Data providers registering with CORE
Data providers already registered in CORE
3.1.3 Use of OAI-PMH sets (Required)
3.1.4 OAI identifiers (Required)
3.1.5 Access for machine agents - (Required)
3.1.6 Repository registration in open registries (Recommended)
3.1.7 Meta-tags (Recommended)
3.2 Metadata Configuration
3.2.1 Supported application profiles (Required)
i. Dublin Core / Extended Dublin Core (Minimum)
ii. OpenAIRE Guidelines (Supported)
iii. RIOXX v3 (Recommended)
3.3 Full text configuration
3.3.1 Supported full-text formats (Required)
3.3.2 Same-domain policy for hosting full texts (Required)
3.3.3 Linking to the full text of an article
i. Direct link to the full text (Recommended)
ii. Indirect link to the full text (Supported)
3.3.4 FAIR Signposting (Recommended)
4. Registering a data provider with CORE
4.1 Submitting the data provider OAI base URL (Required)
4.2 Indexing the data provider’s content
4.3 Claiming access to the CORE Dashboard (Recommended)
5. How does CORE process data supplied by Data Providers
6. Further reading

CORE Data Provider’s Guide

1. Who is this document for?

These guidelines aim to assist institutions and repository managers in configuring their harvesting via CORE. Content indexed by CORE is made more visible to the researcher community. Millions of users access CORE papers monthly, and many thousands of researchers do research using the CORE API and Dataset. This document aims to ensure each repository is harvested to maximum effect. By reading and following the instructions in this article, repository managers can ensure their institutional research content and relevant metadata, are visible to the world.

2. Terminology

This section provides clarifications on the meaning of the terms used within this document.

Data provider: an institutional repository, journal, preprint server, etc. exposing content to CORE.
Repository: In this document, we use the term repository to denote the software platform of data providers.
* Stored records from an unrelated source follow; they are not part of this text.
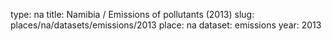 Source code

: type: na
title: Namibia / Emissions of pollutants (2013)
slug: places/na/datasets/emissions/2013
place: na
dataset: emissions
year: 2013
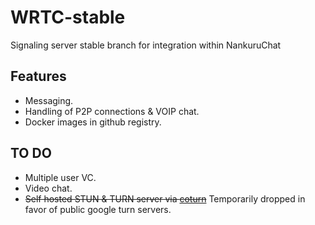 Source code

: # WRTC-stable

Signaling server stable branch for integration within NankuruChat

## Features
- Messaging.
- Handling of P2P connections & VOIP chat.
- Docker images in github registry.

## TO DO
- Multiple user VC.
- Video chat.
- ~~Self hosted STUN & TURN server via [coturn](https://github.com/coturn/coturn)~~ Temporarily dropped in favor of public google turn servers.
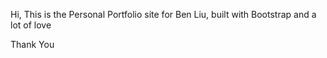 Hi, This is the Personal Portfolio site for Ben Liu, built with Bootstrap and a lot of love


Thank You
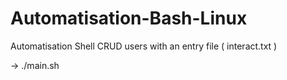 # Automatisation-Bash-Linux

Automatisation Shell CRUD users with an entry file ( interact.txt )

-> ./main.sh
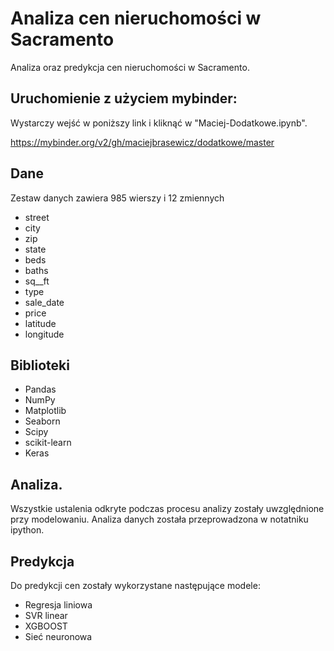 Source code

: # Analiza cen nieruchomości w Sacramento

Analiza oraz predykcja cen nieruchomości w Sacramento.

## Uruchomienie z użyciem mybinder:

Wystarczy wejść w poniższy link i kliknąć w "Maciej-Dodatkowe.ipynb".

https://mybinder.org/v2/gh/maciejbrasewicz/dodatkowe/master




## Dane

Zestaw danych zawiera 985 wierszy i 12 zmiennych

* street
* city 
* zip
* state 
* beds 
* baths 
* sq__ft 
* type 
* sale_date
* price 
* latitude   
* longitude   

## Biblioteki

* Pandas
* NumPy
* Matplotlib
* Seaborn
* Scipy
* scikit-learn
* Keras

## Analiza.

Wszystkie ustalenia odkryte podczas procesu analizy zostały uwzględnione przy modelowaniu. Analiza danych  została przeprowadzona w notatniku ipython.

## Predykcja

Do predykcji cen zostały wykorzystane następujące modele:

* Regresja liniowa
* SVR linear
* XGBOOST
* Sieć neuronowa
As a result, we sometimes use the term repository not only to refer to software platforms of institutional repositories but also to refer to platforms of journals and preprint servers.
Landing page: An HTML page in a repository where one typically enters when accessing a scholarly publication and from which one can access the associated resources.
Full text: The research manuscript.
Content: Refers to any data supplied by the data provider including metadata and full text.
Record: Metadata describing a single scholarly resource exposed by a repository
Resource: Any Web resource, such as an identifier, file or a webpage.
Rioxx: The Research Outputs Metadata Schema (Rioxx) was developed for institutional repositories to share metadata about the scholarly resources they contain.

3. Requirements and guidelines for indexing repository content

The following section details requirements and guidelines to ensure repositories are best configured for indexing with CORE.

3.1 Repository configuration

3.1.1 Ensuring your repository is visible via OAI-PMH (Required)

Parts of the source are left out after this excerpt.